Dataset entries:
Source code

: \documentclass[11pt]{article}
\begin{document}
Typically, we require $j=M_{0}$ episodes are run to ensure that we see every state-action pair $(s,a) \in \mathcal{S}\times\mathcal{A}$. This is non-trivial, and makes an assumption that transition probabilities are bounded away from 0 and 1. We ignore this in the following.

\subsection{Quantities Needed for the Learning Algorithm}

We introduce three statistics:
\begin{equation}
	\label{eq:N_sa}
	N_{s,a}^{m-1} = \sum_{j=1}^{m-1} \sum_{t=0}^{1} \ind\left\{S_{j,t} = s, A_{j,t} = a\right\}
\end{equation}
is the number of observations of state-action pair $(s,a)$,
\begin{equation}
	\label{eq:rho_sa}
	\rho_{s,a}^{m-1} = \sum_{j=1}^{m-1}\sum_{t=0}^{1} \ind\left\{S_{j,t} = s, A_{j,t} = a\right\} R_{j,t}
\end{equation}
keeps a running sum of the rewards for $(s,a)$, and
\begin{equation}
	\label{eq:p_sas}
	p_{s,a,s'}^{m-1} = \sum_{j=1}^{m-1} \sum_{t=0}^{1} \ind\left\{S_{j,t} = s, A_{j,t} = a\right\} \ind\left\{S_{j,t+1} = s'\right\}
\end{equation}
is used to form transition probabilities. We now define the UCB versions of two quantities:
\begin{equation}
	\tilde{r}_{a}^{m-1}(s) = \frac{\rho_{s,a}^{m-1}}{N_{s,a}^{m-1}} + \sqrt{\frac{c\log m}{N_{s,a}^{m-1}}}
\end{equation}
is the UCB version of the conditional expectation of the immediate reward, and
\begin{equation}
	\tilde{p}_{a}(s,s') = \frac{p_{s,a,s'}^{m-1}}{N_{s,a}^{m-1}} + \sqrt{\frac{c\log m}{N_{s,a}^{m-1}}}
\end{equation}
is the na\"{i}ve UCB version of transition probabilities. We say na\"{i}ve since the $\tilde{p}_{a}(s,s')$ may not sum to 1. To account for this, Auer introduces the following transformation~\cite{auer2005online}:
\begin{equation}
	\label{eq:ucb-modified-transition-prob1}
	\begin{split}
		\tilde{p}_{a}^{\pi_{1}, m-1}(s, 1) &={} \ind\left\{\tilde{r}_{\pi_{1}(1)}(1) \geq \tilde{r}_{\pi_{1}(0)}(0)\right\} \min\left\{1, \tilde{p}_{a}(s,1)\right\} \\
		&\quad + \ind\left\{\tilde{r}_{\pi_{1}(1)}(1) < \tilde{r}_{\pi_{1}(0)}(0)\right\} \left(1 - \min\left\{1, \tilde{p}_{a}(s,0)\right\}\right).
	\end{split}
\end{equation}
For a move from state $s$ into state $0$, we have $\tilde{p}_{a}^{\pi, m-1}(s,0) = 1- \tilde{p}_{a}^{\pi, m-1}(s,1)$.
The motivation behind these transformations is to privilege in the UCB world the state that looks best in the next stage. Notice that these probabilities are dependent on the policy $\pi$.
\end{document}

§ **WHAT THIS TASK INVOLVES**
Each entry above is to be repeated exactly as it appears.

§ **WRITTEN REPLY**
Source code

: \documentclass[11pt]{article}
\begin{document}
Typically, we require $j=M_{0}$ episodes are run to ensure that we see every state-action pair $(s,a) \in \mathcal{S}\times\mathcal{A}$. This is non-trivial, and makes an assumption that transition probabilities are bounded away from 0 and 1. We ignore this in the following.

\subsection{Quantities Needed for the Learning Algorithm}

We introduce three statistics:
\begin{equation}
	\label{eq:N_sa}
	N_{s,a}^{m-1} = \sum_{j=1}^{m-1} \sum_{t=0}^{1} \ind\left\{S_{j,t} = s, A_{j,t} = a\right\}
\end{equation}
is the number of observations of state-action pair $(s,a)$,
\begin{equation}
	\label{eq:rho_sa}
	\rho_{s,a}^{m-1} = \sum_{j=1}^{m-1}\sum_{t=0}^{1} \ind\left\{S_{j,t} = s, A_{j,t} = a\right\} R_{j,t}
\end{equation}
keeps a running sum of the rewards for $(s,a)$, and
\begin{equation}
	\label{eq:p_sas}
	p_{s,a,s'}^{m-1} = \sum_{j=1}^{m-1} \sum_{t=0}^{1} \ind\left\{S_{j,t} = s, A_{j,t} = a\right\} \ind\left\{S_{j,t+1} = s'\right\}
\end{equation}
is used to form transition probabilities. We now define the UCB versions of two quantities:
\begin{equation}
	\tilde{r}_{a}^{m-1}(s) = \frac{\rho_{s,a}^{m-1}}{N_{s,a}^{m-1}} + \sqrt{\frac{c\log m}{N_{s,a}^{m-1}}}
\end{equation}
is the UCB version of the conditional expectation of the immediate reward, and
\begin{equation}
	\tilde{p}_{a}(s,s') = \frac{p_{s,a,s'}^{m-1}}{N_{s,a}^{m-1}} + \sqrt{\frac{c\log m}{N_{s,a}^{m-1}}}
\end{equation}
is the na\"{i}ve UCB version of transition probabilities. We say na\"{i}ve since the $\tilde{p}_{a}(s,s')$ may not sum to 1. To account for this, Auer introduces the following transformation~\cite{auer2005online}:
\begin{equation}
	\label{eq:ucb-modified-transition-prob1}
	\begin{split}
		\tilde{p}_{a}^{\pi_{1}, m-1}(s, 1) &={} \ind\left\{\tilde{r}_{\pi_{1}(1)}(1) \geq \tilde{r}_{\pi_{1}(0)}(0)\right\} \min\left\{1, \tilde{p}_{a}(s,1)\right\} \\
		&\quad + \ind\left\{\tilde{r}_{\pi_{1}(1)}(1) < \tilde{r}_{\pi_{1}(0)}(0)\right\} \left(1 - \min\left\{1, \tilde{p}_{a}(s,0)\right\}\right).
	\end{split}
\end{equation}
For a move from state $s$ into state $0$, we have $\tilde{p}_{a}^{\pi, m-1}(s,0) = 1- \tilde{p}_{a}^{\pi, m-1}(s,1)$.
The motivation behind these transformations is to privilege in the UCB world the state that looks best in the next stage. Notice that these probabilities are dependent on the policy $\pi$.
\end{document}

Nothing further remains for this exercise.